Of course, we do not expect to pay cash taxes in 2008 and we continue to believe that cash tax payments in 2009 may be greatly reduced, if not eliminated, because of circumstances associated with equity offerings at Atlas Pipeline and Atlas Energy in 2007 and the beneficial effect of termination charges related to the elimination of certain crude oil hedges at Atlas Pipeline.
The general and administrative expense reported in the third quarter is largely attributable to our subsidiaries.
Interest expense is entirely attributable to our subsidiaries.
Of total G&A expense reported on our income statement, roughly $2.4 million was attributable to Atlas America.
The components of our G&A include $1.4 million of non-cash stock compensation expense and other expenses, including audit and directors' fees and office and salary expenses.
Moving quickly to our balance sheet.
Total debt at the end of the quarter was $2.3 billion and was entirely attributable to Atlas Energy and Atlas Pipeline and is not an obligation of ours.
Atlas Pipeline and Atlas Energy fund their operations in growth from their respective balance sheets.
Atlas Pipeline has no debt that matures before 2013 and Atlas Energy before 2012.
Our Company remains entirely free of debt.
We had approximately $62 million of cash at the end of the quarter with the next significant cash inflow coming into our Company over the next ten days or so of approximately $29 million from the receipt of distributions from Atlas Energy, Atlas Holdings and Atlas Pipeline Partners.
Our cash balances remained invested totally in US Treasury money market funds, which invest solely in treasury bills and notes and provide us with overnight liquidity.
We generated approximately $400,000 of interest income during the quarter from these balances.
Interest income is included in the category labeled "Other Income" on our income statements.
This concludes my remarks.
We will turn the call to our Chairman, Ed Cohen.
Ed Cohen - Chairman, CEO, President
Fine.
Lamanuel, we are ready for questions.
Operator
(OPERATOR INSTRUCTIONS) Our first question will come from the line of Greg Alexander.
Please proceed.
Greg Alexander - Analyst
Hi.
Good morning.
I've just got -- I have a number of questions.
One, the Aurora acreage.
You're going to do 100 horizontals by the end of 2009?
Am I reading that right?
Ed Cohen - Chairman, CEO, President
Yes.
Greg Alexander - Analyst
How much are those?
What kind of F&D are you thinking of, and doesn't that seem like a lot?
You must be hiring a lot.
Ed Cohen - Chairman, CEO, President
Rich, do you want to respond?
Rich Weber - President, COO
Yes.
Well, it's certainly something we can manage.
This is Rich Weber from Atlas Energy.
Certainly something we can manage.
Remember, we have a full operating team in Michigan that will be overseeing this process.

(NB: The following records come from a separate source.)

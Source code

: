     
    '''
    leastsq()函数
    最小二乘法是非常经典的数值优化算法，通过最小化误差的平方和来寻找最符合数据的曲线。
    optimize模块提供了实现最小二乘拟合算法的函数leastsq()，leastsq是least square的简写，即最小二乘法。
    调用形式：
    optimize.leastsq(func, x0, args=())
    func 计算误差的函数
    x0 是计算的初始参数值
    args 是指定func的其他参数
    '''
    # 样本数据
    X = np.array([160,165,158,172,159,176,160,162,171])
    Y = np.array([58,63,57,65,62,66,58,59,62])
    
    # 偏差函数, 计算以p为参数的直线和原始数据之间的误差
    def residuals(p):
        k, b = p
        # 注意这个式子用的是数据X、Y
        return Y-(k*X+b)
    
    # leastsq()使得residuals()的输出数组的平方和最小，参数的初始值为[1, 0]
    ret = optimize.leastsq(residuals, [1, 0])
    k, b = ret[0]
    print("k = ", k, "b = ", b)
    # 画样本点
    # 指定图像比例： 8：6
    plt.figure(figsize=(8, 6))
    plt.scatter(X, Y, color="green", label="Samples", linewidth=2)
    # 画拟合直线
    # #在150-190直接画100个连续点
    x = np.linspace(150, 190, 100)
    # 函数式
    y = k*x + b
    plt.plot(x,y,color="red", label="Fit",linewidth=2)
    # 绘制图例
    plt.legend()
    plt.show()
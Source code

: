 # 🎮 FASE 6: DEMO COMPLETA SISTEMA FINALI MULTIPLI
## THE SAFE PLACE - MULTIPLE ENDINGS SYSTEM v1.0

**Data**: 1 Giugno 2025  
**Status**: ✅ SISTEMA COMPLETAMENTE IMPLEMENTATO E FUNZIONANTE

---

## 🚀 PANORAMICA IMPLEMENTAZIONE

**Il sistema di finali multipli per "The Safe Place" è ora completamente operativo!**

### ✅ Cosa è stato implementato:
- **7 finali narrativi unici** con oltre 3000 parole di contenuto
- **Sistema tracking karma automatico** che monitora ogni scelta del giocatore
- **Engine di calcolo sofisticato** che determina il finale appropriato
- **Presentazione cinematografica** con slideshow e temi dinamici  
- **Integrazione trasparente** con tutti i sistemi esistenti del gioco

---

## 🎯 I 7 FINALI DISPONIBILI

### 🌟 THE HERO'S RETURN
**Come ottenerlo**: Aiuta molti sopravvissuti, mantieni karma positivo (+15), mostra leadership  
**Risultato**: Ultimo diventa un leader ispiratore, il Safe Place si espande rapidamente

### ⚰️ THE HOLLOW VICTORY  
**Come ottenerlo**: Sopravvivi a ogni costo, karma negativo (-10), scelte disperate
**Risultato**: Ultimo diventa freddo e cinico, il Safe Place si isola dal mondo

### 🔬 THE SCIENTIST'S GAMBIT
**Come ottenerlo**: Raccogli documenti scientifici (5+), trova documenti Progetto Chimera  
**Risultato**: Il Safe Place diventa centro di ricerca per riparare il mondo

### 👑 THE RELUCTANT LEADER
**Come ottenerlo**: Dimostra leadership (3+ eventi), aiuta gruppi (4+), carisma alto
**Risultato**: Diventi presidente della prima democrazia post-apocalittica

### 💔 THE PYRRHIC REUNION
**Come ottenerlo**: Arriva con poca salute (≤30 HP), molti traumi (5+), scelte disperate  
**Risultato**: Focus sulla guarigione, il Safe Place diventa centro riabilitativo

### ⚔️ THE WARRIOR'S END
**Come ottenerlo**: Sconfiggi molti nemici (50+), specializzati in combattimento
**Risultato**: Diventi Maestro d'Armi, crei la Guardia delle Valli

It's very, very similar to our operations in the Antrim Shale and we're going to add a small office and we've already hired almost everyone.
Many of these folks have already been working in the New Albany Shale.
It will be located in Vincennes, Indiana.
But no, we certainly have the capacity to manage that.
We're a Company that drilled 1,100 wells last year.
This is not a task that is beyond us.
Greg Alexander - Analyst
Okay.
In terms of what you are thinking of in terms of F&D, and then does Aurora's past results -- I guess they were mostly in other horizons -- but does that have any implication for how good the horizon is for you in the New Albany?
Rich Weber - President, COO
Can you repeat that question please?
You cut out on me.
Greg Alexander - Analyst
Oh, I'm sorry.
First of all, what kind of F&D are you thinking of?
And then secondly, does the fact that Aurora has variable success in some of the other horizons have any implication for the one you are looking at?
Rich Weber - President, COO
Okay.
First of all, from an F&D perspective, I think it's a little bit early for us to declare a finding and development cost.
But, what we are anticipating is a drilling complete cost of about $1.3 million per well.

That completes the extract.